No dumping on the street.

On my travels I visited Vietnam where one of my most memorable experiences was witnessing a man poo on the street .  Not something you find recommended in the Lonely Planet, but one of the highlights nonetheless.  This is because I travelled to discover new cultures, adapt to other ways of life, and feel enriched by all of the weird and wonderful things that are out there.  I did not, therefore, expect to have the exact same experience in London.

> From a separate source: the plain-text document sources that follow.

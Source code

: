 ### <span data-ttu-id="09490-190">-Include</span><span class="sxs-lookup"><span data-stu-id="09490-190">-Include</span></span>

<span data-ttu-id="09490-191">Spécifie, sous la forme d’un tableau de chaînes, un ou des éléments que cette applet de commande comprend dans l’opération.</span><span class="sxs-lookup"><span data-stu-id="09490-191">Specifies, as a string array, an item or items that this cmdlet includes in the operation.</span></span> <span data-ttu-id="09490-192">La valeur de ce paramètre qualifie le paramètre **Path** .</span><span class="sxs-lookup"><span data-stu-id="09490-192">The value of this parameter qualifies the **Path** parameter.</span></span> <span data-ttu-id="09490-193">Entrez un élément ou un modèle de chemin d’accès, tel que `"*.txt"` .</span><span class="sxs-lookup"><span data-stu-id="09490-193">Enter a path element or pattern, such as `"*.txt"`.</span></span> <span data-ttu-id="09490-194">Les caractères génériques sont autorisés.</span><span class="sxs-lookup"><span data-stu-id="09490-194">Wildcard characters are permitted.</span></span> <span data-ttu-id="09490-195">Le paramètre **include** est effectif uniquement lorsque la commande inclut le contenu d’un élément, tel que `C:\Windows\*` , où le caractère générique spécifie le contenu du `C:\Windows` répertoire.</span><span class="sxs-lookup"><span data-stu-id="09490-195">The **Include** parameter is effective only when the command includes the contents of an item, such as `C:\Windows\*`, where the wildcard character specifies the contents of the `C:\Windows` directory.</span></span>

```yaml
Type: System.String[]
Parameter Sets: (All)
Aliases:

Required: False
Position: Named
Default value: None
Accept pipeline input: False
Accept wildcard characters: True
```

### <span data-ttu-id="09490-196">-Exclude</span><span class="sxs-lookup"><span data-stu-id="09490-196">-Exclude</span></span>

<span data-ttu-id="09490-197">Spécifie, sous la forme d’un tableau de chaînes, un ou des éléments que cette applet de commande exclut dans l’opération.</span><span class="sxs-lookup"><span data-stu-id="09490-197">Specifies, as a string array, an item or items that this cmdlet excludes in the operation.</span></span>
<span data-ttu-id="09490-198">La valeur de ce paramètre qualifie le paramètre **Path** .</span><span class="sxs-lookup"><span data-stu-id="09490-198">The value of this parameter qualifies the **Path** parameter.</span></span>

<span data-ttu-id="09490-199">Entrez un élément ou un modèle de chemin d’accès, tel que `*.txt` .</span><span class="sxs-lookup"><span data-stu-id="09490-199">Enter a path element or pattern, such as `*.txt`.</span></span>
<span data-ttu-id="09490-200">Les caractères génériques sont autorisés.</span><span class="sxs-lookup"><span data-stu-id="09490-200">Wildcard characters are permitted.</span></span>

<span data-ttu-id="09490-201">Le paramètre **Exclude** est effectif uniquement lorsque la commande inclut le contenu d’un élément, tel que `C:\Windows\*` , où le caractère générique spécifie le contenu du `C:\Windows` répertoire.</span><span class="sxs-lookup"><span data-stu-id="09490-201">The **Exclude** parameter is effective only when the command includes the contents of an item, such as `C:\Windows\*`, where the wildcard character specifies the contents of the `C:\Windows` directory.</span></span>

Yes, the same experience.  My younger sister, and our mutual also younger friend had both come to stay with me.  It was a beautifully rare sunny day in the capital and I thought it would be lovely to take them for a picnic on Clapham Common.  As we were strolling down from my house, picnic blanket and supplies in hand, the sun smiling down at us, we spied a head poking out from between two cars parked at the side of the road.  Thinking nothing of it, (a repair man perhaps?) I continued gaily past until I realised that one of the girls had stopped.  I turned to see her face, a fantastic concoction of laughter and horror; she beckoned us back barely able to explain what she’d seen.  And there it was.  The evidence in all its glory.  Quite a champion achievement in fact.  No word of a lie, a few metres away from a “No Dumping” sign.  It is in fact his choice of location that baffles me the most, not even purely his insistence on engaging in this activity outside; we were three minutes walk from the common, at least go in the comfort of the trees. 
So there it is, don’t spend thousands of pounds and all that effort getting to the other side of the world for a cultural experience.  You can see a person excrete publicly anywhere.  What a delightful story for the girls to tell their mothers.